■ What you have to do
Find each line of the entries with the string "strategy", please, and copy it.

======== Data section

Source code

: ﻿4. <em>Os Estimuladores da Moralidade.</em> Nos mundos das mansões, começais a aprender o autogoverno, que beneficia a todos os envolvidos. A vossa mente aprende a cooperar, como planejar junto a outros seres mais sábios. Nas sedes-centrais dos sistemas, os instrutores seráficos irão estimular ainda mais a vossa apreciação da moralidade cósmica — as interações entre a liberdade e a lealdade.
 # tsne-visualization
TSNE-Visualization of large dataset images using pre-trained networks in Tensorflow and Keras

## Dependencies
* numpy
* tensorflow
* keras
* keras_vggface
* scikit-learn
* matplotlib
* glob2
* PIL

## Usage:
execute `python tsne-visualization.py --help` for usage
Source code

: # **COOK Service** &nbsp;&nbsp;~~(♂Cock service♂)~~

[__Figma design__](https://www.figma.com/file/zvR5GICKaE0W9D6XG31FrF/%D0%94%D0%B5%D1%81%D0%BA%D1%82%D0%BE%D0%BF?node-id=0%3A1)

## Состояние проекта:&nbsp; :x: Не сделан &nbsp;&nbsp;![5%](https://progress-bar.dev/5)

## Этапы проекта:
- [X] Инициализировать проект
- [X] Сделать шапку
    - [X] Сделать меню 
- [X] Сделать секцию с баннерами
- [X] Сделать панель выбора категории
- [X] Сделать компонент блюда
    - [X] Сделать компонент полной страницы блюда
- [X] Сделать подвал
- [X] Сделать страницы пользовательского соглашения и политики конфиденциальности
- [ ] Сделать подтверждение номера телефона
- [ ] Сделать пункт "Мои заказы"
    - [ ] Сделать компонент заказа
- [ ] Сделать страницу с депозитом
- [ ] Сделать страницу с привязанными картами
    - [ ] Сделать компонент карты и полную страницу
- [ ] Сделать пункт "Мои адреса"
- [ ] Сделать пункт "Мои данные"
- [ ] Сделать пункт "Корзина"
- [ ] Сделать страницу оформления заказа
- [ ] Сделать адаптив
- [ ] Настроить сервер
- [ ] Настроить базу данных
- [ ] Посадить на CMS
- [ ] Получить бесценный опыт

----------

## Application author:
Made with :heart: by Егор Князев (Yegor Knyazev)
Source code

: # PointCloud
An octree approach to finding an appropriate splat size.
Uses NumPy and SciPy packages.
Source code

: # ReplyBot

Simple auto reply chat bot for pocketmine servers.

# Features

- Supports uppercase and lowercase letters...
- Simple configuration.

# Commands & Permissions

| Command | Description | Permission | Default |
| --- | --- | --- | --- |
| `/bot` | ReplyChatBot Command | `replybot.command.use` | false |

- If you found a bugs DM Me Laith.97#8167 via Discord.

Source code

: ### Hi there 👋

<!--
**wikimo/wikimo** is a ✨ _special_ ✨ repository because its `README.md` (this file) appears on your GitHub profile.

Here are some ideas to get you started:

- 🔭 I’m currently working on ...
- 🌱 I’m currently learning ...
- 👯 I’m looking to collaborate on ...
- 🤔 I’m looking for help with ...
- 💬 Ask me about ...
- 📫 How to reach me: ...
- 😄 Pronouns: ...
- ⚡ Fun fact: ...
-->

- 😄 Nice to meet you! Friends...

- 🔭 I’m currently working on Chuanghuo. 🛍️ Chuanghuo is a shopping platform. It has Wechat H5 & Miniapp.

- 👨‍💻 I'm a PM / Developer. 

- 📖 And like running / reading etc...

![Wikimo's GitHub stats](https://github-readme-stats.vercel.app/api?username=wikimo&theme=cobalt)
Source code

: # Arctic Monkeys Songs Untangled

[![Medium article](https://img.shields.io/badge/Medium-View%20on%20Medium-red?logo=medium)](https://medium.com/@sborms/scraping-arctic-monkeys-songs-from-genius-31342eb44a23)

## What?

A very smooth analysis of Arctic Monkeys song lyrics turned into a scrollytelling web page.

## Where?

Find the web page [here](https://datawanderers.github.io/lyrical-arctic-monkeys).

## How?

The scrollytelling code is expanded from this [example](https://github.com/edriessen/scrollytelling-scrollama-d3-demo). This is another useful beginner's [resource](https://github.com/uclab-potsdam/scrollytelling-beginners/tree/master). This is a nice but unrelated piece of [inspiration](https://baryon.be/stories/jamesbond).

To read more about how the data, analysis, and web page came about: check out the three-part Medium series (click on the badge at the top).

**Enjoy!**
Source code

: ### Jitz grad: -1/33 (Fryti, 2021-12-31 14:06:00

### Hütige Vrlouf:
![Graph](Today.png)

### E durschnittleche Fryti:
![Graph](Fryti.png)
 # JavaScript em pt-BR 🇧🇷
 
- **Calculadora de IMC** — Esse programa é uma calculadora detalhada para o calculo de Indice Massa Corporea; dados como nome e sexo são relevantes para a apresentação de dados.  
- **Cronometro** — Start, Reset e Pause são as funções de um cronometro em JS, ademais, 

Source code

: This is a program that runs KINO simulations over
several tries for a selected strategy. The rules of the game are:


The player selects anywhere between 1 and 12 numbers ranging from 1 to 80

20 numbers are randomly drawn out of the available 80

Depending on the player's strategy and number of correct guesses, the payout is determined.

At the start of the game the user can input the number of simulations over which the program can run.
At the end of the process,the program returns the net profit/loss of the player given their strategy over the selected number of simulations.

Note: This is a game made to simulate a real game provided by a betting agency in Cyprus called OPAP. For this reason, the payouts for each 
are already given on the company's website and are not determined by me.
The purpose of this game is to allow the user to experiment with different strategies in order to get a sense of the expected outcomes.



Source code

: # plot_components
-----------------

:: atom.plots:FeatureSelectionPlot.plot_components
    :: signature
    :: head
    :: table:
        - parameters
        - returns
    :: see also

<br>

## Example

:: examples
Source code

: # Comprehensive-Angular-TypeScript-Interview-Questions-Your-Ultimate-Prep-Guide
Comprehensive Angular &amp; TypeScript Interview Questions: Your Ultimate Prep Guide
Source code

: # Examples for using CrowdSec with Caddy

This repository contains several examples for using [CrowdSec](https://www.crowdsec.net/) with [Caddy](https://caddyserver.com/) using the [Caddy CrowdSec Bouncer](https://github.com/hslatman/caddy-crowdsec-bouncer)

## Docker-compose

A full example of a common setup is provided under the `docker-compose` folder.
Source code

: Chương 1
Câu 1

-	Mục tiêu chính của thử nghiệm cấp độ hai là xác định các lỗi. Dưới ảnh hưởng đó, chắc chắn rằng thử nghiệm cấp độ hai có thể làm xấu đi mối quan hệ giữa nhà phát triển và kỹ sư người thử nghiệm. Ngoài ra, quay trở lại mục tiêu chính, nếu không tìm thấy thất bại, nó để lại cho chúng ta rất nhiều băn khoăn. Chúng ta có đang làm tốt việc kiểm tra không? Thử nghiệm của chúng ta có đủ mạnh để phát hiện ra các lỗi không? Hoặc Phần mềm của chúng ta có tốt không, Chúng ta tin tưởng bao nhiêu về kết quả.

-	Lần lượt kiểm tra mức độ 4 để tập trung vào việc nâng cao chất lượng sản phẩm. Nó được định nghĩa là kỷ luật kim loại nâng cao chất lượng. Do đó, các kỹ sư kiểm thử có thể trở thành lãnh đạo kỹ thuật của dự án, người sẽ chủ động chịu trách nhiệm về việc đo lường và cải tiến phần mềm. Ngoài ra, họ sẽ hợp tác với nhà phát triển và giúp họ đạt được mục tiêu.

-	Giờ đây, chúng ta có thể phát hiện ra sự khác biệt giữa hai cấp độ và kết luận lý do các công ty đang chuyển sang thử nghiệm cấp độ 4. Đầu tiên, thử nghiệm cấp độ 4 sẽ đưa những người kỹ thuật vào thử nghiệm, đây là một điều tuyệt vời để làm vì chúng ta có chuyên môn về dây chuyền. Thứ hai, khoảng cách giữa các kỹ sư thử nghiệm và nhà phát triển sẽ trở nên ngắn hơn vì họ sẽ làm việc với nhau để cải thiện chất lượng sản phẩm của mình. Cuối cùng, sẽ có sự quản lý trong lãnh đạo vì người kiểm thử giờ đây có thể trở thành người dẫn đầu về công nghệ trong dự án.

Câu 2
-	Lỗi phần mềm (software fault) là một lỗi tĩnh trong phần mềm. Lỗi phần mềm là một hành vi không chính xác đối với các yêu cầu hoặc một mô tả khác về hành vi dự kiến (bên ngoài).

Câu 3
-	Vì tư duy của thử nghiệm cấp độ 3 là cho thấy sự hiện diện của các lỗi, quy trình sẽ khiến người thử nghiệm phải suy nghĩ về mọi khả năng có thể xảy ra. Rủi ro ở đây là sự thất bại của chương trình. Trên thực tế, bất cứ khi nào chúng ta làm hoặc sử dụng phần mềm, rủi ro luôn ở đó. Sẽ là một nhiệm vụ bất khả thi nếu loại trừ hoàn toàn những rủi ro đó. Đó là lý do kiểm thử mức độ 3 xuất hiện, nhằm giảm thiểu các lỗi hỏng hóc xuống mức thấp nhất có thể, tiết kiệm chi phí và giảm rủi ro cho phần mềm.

================

■ Answer space
several tries for a selected strategy. The rules of the game are:
Depending on the player's strategy and number of correct guesses, the payout is determined.
At the end of the process,the program returns the net profit/loss of the player given their strategy over the selected number of simulations.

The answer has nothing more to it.